In situ synthesis of oxidized MXene-based metal cobalt spinel nanocomposites for an excellent promotion in thermal decomposition of ammonium perchlorate

Abstract

A novel oxidized MXene-supported MCo₂O₄ (oxidized MXene/MCo₂O₄, M = Mn, Zn, Cu and Co) nanocomposite was successfully synthesized through a facile hydrothermal assisted calcination method. Various characterization results indicated that MCo₂O₄ nanoparticles were successfully formed in situ on MXene nanosheets, which effectively reduce the aggregation of nanoparticles and remarkably improve the specific surface area, especially MZC (203.5 m² g⁻¹).
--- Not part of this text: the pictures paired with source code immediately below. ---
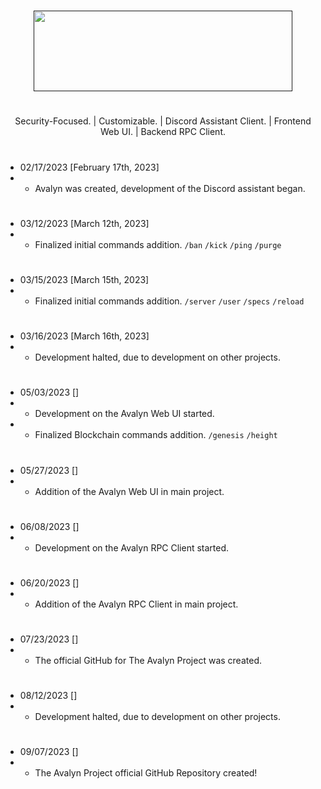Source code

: 
# 

<p align="center">
<a href="" target="_blank"><img src="https://xnitc.com/discord/bots/avalyn/data/imgs/avalyn_logo.png" width="414" height="129" border="0"></a>
</p>

#

<p align="center">
Security-Focused. | Customizable. | Discord Assistant Client. | Frontend Web UI. | Backend RPC Client.
</p>

#

- 02/17/2023 [February 17th, 2023]
- - Avalyn was created, development of the Discord assistant began.

#

- 03/12/2023 [March 12th, 2023]
- - Finalized initial commands addition. `/ban` `/kick` `/ping` `/purge`

#

- 03/15/2023 [March 15th, 2023]
- - Finalized initial commands addition. `/server` `/user` `/specs` `/reload`

#

- 03/16/2023 [March 16th, 2023]
- - Development halted, due to development on other projects.
 
#

- 05/03/2023 []
- - Development on the Avalyn Web UI started.
- - Finalized Blockchain commands addition. `/genesis` `/height`

#

- 05/27/2023 []
- - Addition of the Avalyn Web UI in main project.

#

- 06/08/2023 []
- - Development on the Avalyn RPC Client started.

#

- 06/20/2023 []
- - Addition of the Avalyn RPC Client in main project.

#

- 07/23/2023 []
- - The official GitHub for The Avalyn Project was created.

#

- 08/12/2023 []
- - Development halted, due to development on other projects.

#

- 09/07/2023 []
- - The Avalyn Project official GitHub Repository created!

#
Among the oxidized MXene/MCo₂O₄ nanocomposites, oxidized MXene/ZnCo₂O₄ (MZC) enormously ameliorated the performance of AP decomposition. With adding MZC (2.0 wt%), the high-temperature decomposition (HTD) temperature of AP could significantly decrease to 297.1 °C, while the decomposition heat could increase to 1409.6 J g⁻¹, respectively. The apparent activation energy of AP decomposition decreased from 209.6 kJ mol⁻¹ (pure AP) to 104.5 kJ mol⁻¹ (AP mixed with MZC). The excellent catalytic performance of MZC might be due to the synergistic effect of MXene nanosheets and ZnCo₂O₄ nanoparticles. It could be foreseen that MZC would be an excellent material for optimizing AP decomposition and would supply an idea for the development of new catalyst materials.